See as well the excellent tutorial at http://www.tote-taste.de/X-Project/regex/index.php



;-) Klemens

robvdl at gmail dot com
21-Apr-2006 05:15


For those of you that have ever had the problem where clients paste text from msword into a CMS, where word has placed all those fancy quotes throughout the text, breaking the XHTML validator... I have created a nice regular expression, that replaces ALL high UTF-8 characters with HTML entities, such as &#8217;.



Note that most user examples on php.net I have read, only replace selected characters, such as single and double quotes. This replaces all high characters, including greek characters, arabian characters, smilies, whatever.



It took me ages to get it just downto two regular expressions, but it handles all high level characters properly.



$text = preg_replace('/([\xc0-\xdf].)/se', "'&#' . ((ord(substr('$1', 0, 1)) - 192) * 64 + (ord(substr('$1', 1, 1)) - 128)) . ';'", $text);

$text = preg_replace('/([\xe0-\xef]..)/se', "'&#' . ((ord(substr('$1', 0, 1)) - 224) * 4096 + (ord(substr('$1', 1, 1)) - 128) * 64 + (ord(substr('$1', 2, 1)) - 128)) . ';'", $text);

heppa(at)web(dot)de
20-Apr-2006 08:37


I just wanted to give an example for some people that have the problem, that their match is taking away too much of the string.

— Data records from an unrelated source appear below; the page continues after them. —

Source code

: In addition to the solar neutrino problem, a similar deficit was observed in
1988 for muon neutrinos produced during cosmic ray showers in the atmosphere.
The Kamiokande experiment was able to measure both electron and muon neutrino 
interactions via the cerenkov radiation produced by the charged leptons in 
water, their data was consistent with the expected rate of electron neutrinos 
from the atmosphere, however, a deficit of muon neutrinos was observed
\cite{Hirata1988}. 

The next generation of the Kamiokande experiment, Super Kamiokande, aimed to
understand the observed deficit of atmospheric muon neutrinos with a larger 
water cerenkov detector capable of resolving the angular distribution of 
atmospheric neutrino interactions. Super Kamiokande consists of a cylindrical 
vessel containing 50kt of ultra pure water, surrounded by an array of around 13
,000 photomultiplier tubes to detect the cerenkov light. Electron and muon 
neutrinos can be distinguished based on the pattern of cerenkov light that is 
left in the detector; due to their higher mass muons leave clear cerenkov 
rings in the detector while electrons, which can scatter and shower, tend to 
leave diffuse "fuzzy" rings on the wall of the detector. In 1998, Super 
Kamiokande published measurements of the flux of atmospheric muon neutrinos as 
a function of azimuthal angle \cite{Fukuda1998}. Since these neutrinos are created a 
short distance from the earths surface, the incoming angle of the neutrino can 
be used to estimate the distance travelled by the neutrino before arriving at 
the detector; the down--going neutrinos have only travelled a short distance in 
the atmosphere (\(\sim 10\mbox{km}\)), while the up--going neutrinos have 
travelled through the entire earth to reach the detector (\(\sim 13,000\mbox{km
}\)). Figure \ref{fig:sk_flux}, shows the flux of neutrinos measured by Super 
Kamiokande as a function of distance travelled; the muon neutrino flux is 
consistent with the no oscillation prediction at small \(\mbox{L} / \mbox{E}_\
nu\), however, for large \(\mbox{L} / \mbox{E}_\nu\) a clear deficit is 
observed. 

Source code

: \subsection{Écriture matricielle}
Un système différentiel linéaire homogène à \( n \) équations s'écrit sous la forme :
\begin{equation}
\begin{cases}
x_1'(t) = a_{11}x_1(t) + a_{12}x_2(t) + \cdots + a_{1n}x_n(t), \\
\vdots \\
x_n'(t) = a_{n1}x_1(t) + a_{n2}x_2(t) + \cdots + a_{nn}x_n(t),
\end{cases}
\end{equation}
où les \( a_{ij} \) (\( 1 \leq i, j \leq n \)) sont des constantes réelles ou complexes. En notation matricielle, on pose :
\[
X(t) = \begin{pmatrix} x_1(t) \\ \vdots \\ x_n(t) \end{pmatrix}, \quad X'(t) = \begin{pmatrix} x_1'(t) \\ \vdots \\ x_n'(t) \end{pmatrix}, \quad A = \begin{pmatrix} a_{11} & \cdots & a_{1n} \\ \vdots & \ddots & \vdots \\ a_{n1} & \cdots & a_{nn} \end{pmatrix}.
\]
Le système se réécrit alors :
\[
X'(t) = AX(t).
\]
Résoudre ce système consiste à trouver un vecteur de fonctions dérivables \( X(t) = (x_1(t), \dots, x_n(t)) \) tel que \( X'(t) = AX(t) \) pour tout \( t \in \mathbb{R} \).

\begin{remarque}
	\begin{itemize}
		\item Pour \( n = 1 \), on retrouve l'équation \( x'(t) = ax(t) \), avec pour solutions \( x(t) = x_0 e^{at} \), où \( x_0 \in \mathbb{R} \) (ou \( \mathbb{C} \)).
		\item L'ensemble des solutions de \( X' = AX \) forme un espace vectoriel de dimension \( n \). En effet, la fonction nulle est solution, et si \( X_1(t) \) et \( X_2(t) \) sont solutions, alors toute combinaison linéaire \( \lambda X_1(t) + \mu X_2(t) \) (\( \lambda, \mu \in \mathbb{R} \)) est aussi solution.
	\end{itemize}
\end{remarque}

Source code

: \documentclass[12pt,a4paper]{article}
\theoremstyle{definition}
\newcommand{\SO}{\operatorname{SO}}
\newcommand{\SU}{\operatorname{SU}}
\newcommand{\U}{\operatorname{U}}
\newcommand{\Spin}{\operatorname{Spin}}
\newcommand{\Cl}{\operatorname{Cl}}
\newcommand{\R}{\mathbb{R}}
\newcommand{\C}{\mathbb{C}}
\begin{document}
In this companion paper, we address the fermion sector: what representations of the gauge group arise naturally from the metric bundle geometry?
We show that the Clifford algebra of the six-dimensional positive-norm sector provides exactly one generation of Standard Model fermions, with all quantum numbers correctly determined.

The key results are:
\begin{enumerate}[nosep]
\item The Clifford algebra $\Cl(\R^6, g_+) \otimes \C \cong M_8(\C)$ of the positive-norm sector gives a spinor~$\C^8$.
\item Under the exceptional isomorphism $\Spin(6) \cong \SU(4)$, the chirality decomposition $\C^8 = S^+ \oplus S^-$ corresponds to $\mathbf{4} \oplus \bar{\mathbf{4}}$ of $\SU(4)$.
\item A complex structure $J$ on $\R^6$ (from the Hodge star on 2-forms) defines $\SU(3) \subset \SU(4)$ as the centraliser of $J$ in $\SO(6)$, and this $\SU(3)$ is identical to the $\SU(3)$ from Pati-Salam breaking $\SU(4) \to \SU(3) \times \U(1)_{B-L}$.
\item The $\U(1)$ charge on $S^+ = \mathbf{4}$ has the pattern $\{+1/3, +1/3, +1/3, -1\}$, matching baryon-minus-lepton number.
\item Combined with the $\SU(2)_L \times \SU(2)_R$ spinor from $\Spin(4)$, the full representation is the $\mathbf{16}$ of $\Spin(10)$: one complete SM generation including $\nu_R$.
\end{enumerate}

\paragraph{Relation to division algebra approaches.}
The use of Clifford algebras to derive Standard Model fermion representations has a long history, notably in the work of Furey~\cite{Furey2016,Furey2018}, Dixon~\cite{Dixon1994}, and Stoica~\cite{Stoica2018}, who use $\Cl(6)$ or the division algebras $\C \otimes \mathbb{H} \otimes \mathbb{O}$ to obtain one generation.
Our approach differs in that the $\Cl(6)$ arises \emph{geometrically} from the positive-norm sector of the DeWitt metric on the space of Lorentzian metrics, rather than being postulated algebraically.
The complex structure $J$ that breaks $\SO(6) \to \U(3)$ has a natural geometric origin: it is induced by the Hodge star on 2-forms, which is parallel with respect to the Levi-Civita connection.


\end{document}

I wanted to have a function that extracts only wanted parameters out of a http query string, and they had to be flexible, eg 'updateItem=1' should be replaced, as well as 'updateCategory=1', but i sometimes ended up having too much replaced from the query.



example:



my query string: 'updateItem=1&itemID=14'



ended up in a query string like this: '4' , which was not really covering the plan ;)



i was using this regexp: 



preg_replace('/&?update.*=1&?/','',$query_string);



i discovered, that preg_replace matches the longest possible string, which means that it replaces everything from the first u up to the 1 after itemID=



I assumed, that it would take the shortest possible match.

Ritter
18-Apr-2006 02:08


for those of you with multiline woes like I was having, try:



$str = preg_replace('/<tag[^>](.*)>(.*)<\/tag>/ims','<!-- edited -->', $str);

Eric
09-Apr-2006 11:54


Here recently I needed a way to replace links (<a href="blah.com/blah.php">Blah</a>) with their anchor text, in this case Blah. It might seem simple enough for some..or most, but at the benefit of helping others:



<?php



$value = '<a href="http://www.domain.com/123.html">123</a>';



echo preg_replace('/<a href="(.*?)">(.*?)<\\/a>/i', '$2', $value);



//Output

// 123



?>

sesha_srinivas at yahoo dot com
07-Apr-2006 01:13


If you have a form element displaying the amounts using "$" and ",". Before posting it to the db you can use the following:



$search = array('/,/','/\$/');



$replace = array('','');



$data['amount_limit'] = preg_replace($search,'',$data['amount_limit']);

ciprian dot amariei Mtaiil gmail * com
05-Apr-2006 10:21


I found some situations that my function bellow doesn't

perform as expected. Here is the new version.



<?php

function make_links_blank( $text )

{

 return  preg_replace(

      array(

        '/(?(?=<a[^>]*>.+<\/a>)

              (?:<a[^>]*>.+<\/a>)

              |

              ([^="\'])((?:https?|ftp):\/\/[^<> \n\r]+)

          )/iex',

        '/<a([^>]*)target="?[^"\']+"?/i',

        '/<a([^>]+)>/i'

        ),

      array(

        "stripslashes((strlen('\\2')>0?'\\1<a href=\"\\2\">\\2</a>\\3':'\\0'))",

        '<a\\1',

        '<a\\1 target="_blank">'

        ),

        $text

    );

}



?>



This function replaces links (http(s)://, ftp://) with respective html anchor tag, and also makes all anchors open in a new window.

ae at instinctive dot de
28-Mar-2006 07:40


Something innovative for a change ;-) For a news system, I have a special format for links:



"Go to the [Blender3D Homepage|http://www.blender3d.org] for more Details"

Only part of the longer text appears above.